*Your task:*
Within the entries that follow, show each line where the word "Mittayksiköt" occurs.

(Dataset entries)
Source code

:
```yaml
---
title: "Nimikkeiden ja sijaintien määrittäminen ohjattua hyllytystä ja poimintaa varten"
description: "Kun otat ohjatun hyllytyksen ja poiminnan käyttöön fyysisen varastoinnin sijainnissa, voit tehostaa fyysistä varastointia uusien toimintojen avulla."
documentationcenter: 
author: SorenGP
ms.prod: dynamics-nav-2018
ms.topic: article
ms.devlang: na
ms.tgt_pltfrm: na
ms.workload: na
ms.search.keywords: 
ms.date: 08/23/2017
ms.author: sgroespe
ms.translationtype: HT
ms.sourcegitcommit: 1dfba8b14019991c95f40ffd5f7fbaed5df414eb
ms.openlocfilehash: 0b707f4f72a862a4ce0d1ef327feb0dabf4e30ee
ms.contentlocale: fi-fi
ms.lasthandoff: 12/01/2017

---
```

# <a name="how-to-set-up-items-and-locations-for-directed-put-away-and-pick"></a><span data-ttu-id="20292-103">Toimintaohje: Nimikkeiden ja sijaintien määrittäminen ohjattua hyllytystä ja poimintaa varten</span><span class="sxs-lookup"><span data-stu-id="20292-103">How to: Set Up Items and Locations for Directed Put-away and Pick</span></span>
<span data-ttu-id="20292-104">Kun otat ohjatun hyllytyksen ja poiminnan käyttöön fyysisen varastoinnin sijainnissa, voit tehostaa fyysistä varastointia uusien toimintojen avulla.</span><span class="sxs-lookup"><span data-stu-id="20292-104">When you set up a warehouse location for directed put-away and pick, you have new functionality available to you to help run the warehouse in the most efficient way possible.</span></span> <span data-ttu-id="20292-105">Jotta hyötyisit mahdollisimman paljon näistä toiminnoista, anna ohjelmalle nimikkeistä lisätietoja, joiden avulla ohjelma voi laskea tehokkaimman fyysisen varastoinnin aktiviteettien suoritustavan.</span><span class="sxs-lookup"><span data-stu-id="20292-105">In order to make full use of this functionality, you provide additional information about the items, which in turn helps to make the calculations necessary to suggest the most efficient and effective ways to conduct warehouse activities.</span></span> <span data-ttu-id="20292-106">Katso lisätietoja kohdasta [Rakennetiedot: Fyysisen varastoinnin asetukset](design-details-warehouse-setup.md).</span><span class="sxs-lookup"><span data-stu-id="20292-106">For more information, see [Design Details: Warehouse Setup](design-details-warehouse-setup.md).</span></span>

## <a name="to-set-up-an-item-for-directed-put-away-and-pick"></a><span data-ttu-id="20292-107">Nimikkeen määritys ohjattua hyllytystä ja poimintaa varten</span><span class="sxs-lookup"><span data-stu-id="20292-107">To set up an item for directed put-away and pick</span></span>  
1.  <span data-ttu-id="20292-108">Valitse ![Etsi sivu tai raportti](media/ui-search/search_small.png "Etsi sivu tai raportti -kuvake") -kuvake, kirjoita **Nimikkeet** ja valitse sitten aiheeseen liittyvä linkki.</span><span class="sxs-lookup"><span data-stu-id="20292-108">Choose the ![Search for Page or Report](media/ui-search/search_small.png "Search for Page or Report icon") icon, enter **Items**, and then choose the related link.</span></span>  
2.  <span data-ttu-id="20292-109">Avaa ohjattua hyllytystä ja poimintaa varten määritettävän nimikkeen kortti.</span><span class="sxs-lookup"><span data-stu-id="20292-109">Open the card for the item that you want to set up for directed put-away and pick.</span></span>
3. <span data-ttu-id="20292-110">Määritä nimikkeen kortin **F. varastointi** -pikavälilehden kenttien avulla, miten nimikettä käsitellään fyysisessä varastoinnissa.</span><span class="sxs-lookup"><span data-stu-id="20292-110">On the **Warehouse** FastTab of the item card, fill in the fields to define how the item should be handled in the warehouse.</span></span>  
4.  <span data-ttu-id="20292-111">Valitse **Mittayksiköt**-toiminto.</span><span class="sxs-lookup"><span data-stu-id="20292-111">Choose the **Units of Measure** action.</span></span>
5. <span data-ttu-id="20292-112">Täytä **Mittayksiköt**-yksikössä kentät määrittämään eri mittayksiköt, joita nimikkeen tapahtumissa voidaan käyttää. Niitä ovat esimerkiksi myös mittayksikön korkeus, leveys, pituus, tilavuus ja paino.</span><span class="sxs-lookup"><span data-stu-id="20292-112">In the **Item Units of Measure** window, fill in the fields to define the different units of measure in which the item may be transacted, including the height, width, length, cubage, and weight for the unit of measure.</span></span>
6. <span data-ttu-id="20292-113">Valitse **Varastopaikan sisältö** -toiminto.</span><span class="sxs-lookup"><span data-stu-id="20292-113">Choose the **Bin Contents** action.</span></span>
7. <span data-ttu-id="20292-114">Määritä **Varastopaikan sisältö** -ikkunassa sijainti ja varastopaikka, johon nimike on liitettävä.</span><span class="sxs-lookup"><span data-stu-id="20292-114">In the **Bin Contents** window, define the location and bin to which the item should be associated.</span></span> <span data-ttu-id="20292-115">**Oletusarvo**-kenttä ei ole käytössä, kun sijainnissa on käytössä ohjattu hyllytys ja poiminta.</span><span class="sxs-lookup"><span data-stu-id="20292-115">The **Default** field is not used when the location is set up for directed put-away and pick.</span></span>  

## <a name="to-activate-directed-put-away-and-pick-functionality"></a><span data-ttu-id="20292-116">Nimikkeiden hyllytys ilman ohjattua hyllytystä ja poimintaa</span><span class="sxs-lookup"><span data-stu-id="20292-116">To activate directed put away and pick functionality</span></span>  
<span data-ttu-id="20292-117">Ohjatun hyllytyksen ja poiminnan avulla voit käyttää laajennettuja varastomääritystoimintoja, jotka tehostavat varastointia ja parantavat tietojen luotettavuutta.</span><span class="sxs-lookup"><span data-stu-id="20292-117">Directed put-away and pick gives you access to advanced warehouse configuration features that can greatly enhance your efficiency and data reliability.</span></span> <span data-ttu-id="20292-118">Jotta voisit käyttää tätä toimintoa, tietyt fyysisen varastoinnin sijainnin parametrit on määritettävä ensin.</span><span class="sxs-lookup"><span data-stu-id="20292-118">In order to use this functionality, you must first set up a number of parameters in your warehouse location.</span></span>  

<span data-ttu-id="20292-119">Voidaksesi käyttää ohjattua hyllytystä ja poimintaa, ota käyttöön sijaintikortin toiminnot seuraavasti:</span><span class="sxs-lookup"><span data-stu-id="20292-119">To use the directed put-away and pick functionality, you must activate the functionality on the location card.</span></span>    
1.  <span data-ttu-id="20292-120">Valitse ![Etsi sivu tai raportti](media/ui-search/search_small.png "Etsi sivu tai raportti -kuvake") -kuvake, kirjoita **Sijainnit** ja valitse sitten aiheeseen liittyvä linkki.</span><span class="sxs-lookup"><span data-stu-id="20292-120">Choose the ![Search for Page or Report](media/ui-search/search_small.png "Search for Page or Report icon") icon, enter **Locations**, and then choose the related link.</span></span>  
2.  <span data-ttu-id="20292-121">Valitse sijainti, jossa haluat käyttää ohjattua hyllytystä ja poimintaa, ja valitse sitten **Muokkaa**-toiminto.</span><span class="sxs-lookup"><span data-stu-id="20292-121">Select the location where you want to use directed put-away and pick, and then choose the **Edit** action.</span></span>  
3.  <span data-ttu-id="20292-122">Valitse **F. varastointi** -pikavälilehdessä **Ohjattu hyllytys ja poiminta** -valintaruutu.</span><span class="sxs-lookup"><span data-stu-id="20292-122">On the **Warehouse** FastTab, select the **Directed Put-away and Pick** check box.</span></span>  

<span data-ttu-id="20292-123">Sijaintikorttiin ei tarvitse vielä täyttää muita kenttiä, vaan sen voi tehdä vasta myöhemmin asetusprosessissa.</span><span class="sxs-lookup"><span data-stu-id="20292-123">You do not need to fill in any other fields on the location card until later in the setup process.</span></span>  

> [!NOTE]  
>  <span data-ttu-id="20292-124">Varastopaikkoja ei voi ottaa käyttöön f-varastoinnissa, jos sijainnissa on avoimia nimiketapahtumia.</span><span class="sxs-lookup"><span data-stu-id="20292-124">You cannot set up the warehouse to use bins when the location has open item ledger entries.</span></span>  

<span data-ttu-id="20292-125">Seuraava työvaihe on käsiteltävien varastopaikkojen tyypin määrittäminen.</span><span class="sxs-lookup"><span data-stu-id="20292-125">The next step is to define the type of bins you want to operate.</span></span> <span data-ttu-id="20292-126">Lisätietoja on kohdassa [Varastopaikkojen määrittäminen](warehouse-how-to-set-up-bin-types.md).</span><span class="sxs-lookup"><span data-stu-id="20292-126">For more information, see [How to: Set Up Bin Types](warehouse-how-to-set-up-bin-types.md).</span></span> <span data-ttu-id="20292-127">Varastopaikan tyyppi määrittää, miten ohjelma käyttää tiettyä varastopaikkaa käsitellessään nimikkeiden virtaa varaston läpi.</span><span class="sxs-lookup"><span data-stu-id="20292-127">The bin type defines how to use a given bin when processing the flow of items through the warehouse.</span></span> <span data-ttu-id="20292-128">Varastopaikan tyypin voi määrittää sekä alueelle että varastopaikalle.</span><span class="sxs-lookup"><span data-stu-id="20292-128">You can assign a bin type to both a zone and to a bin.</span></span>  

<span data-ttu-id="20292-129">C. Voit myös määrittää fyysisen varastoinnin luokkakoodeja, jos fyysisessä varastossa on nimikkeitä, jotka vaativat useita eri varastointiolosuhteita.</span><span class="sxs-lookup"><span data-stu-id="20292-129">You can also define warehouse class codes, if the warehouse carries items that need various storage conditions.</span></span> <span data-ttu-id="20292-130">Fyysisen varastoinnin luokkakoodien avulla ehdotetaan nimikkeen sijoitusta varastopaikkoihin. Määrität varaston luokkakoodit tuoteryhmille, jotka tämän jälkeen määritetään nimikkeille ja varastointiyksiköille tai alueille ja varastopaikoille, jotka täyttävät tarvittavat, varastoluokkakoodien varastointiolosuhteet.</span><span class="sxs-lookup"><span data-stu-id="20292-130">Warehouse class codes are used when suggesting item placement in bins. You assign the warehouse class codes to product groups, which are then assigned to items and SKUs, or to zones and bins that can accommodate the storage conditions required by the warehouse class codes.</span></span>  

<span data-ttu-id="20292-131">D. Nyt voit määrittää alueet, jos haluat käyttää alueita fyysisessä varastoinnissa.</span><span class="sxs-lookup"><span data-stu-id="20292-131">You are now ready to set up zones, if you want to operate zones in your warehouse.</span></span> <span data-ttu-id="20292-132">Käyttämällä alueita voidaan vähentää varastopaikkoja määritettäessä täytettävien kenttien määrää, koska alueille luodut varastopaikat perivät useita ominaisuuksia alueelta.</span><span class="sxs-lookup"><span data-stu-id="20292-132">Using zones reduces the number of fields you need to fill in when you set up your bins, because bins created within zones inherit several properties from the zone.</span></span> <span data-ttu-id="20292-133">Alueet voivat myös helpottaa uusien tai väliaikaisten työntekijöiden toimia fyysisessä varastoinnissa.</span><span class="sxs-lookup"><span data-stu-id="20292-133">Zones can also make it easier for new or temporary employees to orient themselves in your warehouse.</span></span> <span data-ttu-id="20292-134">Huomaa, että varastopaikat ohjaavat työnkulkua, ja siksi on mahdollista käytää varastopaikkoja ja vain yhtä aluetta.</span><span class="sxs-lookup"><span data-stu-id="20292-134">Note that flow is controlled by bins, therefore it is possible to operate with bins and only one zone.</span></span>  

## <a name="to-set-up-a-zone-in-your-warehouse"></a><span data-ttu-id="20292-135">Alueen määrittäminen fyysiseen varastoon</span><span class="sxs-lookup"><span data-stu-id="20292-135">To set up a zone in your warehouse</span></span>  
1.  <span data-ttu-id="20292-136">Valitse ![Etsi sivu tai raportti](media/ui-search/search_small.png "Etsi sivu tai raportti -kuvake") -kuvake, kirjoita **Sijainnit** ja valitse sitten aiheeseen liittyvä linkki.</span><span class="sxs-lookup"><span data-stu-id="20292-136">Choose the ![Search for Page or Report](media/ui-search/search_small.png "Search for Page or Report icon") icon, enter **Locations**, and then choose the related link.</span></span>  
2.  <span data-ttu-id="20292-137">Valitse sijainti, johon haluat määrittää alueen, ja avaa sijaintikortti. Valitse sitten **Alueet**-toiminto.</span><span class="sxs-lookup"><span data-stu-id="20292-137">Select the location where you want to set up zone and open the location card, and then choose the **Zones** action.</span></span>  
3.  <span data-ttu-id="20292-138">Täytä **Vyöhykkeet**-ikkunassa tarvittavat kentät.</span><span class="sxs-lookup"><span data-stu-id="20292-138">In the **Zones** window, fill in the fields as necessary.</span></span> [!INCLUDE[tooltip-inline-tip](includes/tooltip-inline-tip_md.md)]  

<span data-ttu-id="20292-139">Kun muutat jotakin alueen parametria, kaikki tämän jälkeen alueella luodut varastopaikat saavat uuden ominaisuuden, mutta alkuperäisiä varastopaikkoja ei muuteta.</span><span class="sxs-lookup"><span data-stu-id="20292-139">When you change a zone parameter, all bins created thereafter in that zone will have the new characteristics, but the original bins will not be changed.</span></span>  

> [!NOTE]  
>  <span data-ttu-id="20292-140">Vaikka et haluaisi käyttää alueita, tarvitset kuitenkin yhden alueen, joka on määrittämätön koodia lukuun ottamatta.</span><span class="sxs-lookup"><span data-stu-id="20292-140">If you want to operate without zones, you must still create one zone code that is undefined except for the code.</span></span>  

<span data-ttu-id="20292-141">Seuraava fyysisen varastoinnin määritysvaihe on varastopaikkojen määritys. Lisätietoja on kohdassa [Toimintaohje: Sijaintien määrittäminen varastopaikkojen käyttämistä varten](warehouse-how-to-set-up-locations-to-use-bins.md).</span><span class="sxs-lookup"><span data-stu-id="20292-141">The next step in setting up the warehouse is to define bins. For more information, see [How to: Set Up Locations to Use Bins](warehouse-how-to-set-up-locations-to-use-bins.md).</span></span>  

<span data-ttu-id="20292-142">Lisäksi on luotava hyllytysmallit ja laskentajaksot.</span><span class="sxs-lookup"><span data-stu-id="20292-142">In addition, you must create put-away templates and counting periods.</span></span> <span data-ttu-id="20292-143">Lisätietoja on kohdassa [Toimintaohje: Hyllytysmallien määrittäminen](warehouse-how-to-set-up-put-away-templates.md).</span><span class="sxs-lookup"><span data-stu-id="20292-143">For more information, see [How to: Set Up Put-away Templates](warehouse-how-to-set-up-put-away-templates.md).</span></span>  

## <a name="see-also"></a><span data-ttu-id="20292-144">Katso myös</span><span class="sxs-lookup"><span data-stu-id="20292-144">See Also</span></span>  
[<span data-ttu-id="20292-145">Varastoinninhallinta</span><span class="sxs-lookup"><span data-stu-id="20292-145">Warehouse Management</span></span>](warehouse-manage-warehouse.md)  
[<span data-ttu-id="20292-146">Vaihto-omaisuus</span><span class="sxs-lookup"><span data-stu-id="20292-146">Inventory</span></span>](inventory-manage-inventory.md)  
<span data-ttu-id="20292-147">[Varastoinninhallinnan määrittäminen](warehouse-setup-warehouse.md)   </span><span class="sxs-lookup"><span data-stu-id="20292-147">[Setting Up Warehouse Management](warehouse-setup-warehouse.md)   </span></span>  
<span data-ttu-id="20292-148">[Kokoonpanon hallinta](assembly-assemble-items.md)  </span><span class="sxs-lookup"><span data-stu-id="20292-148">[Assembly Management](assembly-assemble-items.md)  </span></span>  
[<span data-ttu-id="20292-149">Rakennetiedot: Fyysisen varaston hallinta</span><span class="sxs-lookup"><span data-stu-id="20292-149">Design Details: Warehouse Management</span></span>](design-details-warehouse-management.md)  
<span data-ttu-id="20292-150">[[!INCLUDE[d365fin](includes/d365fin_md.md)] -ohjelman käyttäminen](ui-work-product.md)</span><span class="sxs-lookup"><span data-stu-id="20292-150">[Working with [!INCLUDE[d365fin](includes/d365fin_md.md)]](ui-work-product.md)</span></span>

*Result of this task:*
4.  <span data-ttu-id="20292-111">Valitse **Mittayksiköt**-toiminto.</span><span class="sxs-lookup"><span data-stu-id="20292-111">Choose the **Units of Measure** action.</span></span>
5. <span data-ttu-id="20292-112">Täytä **Mittayksiköt**-yksikössä kentät määrittämään eri mittayksiköt, joita nimikkeen tapahtumissa voidaan käyttää. Niitä ovat esimerkiksi myös mittayksikön korkeus, leveys, pituus, tilavuus ja paino.</span><span class="sxs-lookup"><span data-stu-id="20292-112">In the **Item Units of Measure** window, fill in the fields to define the different units of measure in which the item may be transacted, including the height, width, length, cubage, and weight for the unit of measure.</span></span>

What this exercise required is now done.